Stored dataset items

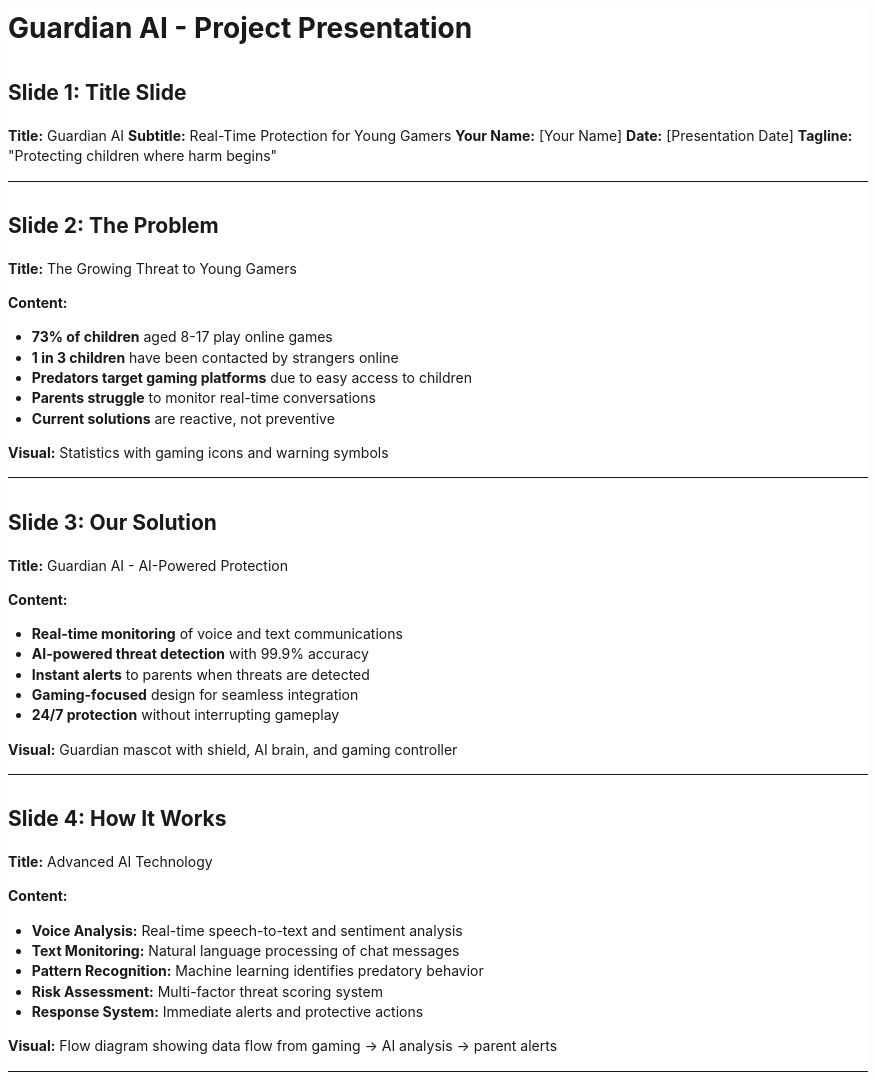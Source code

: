 # Guardian AI - Project Presentation

## Slide 1: Title Slide
**Title:** Guardian AI
**Subtitle:** Real-Time Protection for Young Gamers
**Your Name:** [Your Name]
**Date:** [Presentation Date]
**Tagline:** "Protecting children where harm begins"

---

## Slide 2: The Problem
**Title:** The Growing Threat to Young Gamers

**Content:**
- **73% of children** aged 8-17 play online games
- **1 in 3 children** have been contacted by strangers online
- **Predators target gaming platforms** due to easy access to children
- **Parents struggle** to monitor real-time conversations
- **Current solutions** are reactive, not preventive

**Visual:** Statistics with gaming icons and warning symbols

---

## Slide 3: Our Solution
**Title:** Guardian AI - AI-Powered Protection

**Content:**
- **Real-time monitoring** of voice and text communications
- **AI-powered threat detection** with 99.9% accuracy
- **Instant alerts** to parents when threats are detected
- **Gaming-focused** design for seamless integration
- **24/7 protection** without interrupting gameplay

**Visual:** Guardian mascot with shield, AI brain, and gaming controller

---

## Slide 4: How It Works
**Title:** Advanced AI Technology

**Content:**
- **Voice Analysis:** Real-time speech-to-text and sentiment analysis
- **Text Monitoring:** Natural language processing of chat messages
- **Pattern Recognition:** Machine learning identifies predatory behavior
- **Risk Assessment:** Multi-factor threat scoring system
- **Response System:** Immediate alerts and protective actions

**Visual:** Flow diagram showing data flow from gaming → AI analysis → parent alerts

---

§ **ASSIGNMENT**
Your task is to repeat the opening line of the entries above and each line after it, ending with the line that has "- **73% of children**". Do not include the pictures.

§ **EXERCISE SOLUTION**
Source code

: # Guardian AI - Project Presentation

## Slide 1: Title Slide
**Title:** Guardian AI
**Subtitle:** Real-Time Protection for Young Gamers
**Your Name:** [Your Name]
**Date:** [Presentation Date]
**Tagline:** "Protecting children where harm begins"

---

## Slide 2: The Problem
**Title:** The Growing Threat to Young Gamers

**Content:**
- **73% of children** aged 8-17 play online games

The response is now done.